Counting on investments
They have another similarity to their parents … they believe that their investments can work miracles. In a New York Life survey, people between the ages of 41 and 92 were asked what the “safe” withdrawal rate was for retirement savings. Insurance is defined as the rate at which you could withdraw money and it does not run out during retirement.
Of those surveyed, 40% had no idea … not surprising until you realize that half of the group was probably already retired and the other was getting closer. If they were already taking money out or about to, wouldn’t it have been nice if they had an idea of what a sustainable withdrawal rate looked like?
Almost 30% of those surveyed thought they could get 10% or more. You’ve probably heard that stocks return more than 10% a year. Of course, they forgot to take into account some minor facts like, 1) stocks don’t make 10% every year and sometimes they have several years of decline in a row, 2) even if stocks returned 10%, there would be With no possibility of growth and no growth, inflation reduces purchasing power every day, and 3) I know very few people in their 70s, 80s and 90s who want to have 100% of their money in stocks, especially now.
Ask a financial advisor (at least one who knows what they’re doing) and they’ll tell you what only 10% of respondents did: The “safe” magic number is somewhere around 4-5%. Survey synopsis: 40% had no idea, 50% were going to be spent in poverty, and 10% were in the stadium.
Live long and prosper
Compounding all of these problems is the likely fact that Baby Boomers will outlive their parents and potentially their money. According to the American Academy of Actuaries, today a 65-year-old woman has about a 20% chance of living to 95 (sorry guys, her chances are only a little more than half).

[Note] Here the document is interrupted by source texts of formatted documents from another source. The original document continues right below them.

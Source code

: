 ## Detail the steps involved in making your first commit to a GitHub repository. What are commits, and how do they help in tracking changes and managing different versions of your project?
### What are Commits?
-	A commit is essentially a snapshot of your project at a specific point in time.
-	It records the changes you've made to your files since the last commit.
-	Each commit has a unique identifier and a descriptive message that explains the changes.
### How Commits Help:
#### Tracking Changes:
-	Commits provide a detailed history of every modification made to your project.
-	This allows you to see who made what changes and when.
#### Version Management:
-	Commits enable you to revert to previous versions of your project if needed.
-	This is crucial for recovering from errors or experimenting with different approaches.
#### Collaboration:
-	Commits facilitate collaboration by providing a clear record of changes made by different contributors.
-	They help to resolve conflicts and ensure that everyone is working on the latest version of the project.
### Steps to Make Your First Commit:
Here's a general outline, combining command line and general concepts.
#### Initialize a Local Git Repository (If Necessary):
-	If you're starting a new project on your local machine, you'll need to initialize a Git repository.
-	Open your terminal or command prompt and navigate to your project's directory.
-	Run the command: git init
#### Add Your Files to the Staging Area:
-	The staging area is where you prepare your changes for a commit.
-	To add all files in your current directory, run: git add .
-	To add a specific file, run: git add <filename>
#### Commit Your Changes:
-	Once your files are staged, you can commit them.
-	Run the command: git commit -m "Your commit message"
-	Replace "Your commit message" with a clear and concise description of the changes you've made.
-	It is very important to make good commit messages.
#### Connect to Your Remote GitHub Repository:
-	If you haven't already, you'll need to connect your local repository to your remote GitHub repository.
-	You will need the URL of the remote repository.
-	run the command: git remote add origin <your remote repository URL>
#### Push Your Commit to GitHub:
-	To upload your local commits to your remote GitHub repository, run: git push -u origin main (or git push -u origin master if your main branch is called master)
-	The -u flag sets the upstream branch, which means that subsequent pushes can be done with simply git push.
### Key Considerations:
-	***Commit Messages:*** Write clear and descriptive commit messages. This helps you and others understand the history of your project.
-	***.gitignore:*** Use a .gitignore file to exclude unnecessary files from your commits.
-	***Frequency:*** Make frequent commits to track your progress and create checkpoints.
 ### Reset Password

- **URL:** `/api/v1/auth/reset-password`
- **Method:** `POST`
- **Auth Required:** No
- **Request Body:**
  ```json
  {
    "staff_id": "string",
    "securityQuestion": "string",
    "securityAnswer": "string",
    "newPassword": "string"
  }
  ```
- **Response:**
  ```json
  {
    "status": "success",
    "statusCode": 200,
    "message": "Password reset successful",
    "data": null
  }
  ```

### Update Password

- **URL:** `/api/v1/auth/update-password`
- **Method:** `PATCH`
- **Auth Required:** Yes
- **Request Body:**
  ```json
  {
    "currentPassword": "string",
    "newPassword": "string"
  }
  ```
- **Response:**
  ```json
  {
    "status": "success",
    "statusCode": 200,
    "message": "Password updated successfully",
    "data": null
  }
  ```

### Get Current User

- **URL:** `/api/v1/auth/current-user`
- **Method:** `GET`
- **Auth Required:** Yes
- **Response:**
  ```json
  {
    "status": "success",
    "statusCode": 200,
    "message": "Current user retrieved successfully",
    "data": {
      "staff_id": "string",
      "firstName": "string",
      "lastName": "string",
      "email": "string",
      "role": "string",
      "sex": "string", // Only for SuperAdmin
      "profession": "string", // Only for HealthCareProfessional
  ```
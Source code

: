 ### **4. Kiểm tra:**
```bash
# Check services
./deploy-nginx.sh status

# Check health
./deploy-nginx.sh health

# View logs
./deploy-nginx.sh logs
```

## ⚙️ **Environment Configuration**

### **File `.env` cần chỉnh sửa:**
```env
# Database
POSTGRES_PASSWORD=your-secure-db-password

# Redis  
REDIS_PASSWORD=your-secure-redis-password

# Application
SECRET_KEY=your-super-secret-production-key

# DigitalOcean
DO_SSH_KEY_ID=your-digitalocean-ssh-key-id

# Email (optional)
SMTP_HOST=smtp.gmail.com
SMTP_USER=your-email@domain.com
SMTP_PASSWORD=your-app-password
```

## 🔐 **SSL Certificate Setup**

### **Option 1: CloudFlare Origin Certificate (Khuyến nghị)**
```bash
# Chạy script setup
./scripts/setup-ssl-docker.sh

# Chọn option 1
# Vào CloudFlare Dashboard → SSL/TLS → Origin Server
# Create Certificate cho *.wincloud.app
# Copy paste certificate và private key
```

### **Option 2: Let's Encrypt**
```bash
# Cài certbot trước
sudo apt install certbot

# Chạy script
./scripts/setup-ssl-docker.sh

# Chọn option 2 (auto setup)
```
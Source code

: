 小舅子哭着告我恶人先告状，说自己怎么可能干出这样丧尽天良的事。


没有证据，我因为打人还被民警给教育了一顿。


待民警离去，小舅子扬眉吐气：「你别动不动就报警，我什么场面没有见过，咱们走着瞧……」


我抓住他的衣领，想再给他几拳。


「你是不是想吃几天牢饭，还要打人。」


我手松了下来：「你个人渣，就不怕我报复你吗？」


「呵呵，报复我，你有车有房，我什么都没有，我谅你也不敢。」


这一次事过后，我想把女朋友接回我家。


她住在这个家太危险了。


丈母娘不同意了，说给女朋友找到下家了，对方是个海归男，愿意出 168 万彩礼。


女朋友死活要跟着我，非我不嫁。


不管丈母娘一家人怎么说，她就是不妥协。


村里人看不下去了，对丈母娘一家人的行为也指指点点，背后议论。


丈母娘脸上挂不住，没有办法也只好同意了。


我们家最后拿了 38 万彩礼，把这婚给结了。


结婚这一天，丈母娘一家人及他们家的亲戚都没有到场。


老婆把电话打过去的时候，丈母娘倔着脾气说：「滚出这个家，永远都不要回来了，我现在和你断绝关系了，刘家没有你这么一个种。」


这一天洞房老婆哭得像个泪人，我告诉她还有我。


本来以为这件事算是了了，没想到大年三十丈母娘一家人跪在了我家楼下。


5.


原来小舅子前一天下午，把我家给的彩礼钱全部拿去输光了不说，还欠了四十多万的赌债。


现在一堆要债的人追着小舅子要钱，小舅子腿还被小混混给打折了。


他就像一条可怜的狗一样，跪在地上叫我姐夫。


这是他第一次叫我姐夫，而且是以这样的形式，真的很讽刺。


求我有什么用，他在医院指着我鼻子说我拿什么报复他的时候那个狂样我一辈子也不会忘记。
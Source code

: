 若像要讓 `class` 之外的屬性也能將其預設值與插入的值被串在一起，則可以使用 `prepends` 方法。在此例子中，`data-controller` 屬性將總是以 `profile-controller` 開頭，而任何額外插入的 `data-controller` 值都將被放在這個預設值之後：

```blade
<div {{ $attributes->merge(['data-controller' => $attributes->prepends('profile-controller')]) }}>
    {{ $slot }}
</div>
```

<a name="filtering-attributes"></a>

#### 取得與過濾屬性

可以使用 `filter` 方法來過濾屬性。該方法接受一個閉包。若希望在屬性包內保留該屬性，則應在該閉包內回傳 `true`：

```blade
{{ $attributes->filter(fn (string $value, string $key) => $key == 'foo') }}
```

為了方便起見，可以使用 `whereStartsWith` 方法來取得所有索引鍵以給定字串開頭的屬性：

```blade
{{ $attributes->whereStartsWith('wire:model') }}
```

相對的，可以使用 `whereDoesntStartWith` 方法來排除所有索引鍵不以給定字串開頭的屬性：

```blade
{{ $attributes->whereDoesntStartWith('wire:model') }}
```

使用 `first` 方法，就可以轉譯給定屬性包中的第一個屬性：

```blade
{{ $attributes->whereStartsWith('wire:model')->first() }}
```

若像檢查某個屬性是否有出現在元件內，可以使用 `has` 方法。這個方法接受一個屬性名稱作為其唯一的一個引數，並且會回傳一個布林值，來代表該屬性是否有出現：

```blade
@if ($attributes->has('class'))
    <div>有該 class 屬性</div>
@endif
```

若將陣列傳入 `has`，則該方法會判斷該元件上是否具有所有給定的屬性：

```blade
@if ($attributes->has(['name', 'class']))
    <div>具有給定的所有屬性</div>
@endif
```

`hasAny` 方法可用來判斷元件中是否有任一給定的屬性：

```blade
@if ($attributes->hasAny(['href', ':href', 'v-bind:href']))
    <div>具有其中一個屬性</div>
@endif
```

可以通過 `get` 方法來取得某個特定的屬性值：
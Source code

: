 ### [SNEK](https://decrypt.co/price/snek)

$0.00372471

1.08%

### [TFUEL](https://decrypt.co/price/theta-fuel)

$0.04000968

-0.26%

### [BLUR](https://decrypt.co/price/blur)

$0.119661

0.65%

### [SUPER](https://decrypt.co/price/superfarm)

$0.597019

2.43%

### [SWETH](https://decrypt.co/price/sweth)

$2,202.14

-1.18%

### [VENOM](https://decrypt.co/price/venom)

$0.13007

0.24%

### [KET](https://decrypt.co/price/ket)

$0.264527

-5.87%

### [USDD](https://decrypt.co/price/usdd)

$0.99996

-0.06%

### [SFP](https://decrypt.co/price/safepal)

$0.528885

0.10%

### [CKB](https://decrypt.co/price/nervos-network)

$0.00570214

People think I’m a bit out of line to want to make sure their money lasts to 100 years, but there is a reason for my insanity: If my husband and wife reach 65, there is a 28% chance of let one of them do it. blow out the candles on your 95th birthday. If you don’t plan on having your money last to age 95 or older, you run a 1 in 4 greater risk that the money will run out sooner than you or your spouse.
Oh, and before you think all I have is good news (yes, that was a sarcastic comment), Baby Boomers are knee deep in debt. Not that the country itself is doing better. According to a Direxion Funds article, 25 years ago, the US economy was $ 3.1 trillion in size and our nation had a national debt of $ 1.0 trillion. Today the economy is four times greater and our national debt is ten times greater.
Postwar parents had pensions, spent miserably, didn’t live long, and had little debt. So Baby Boomers (and the rest of you), grow up and stop acting like your parents. You can’t afford it.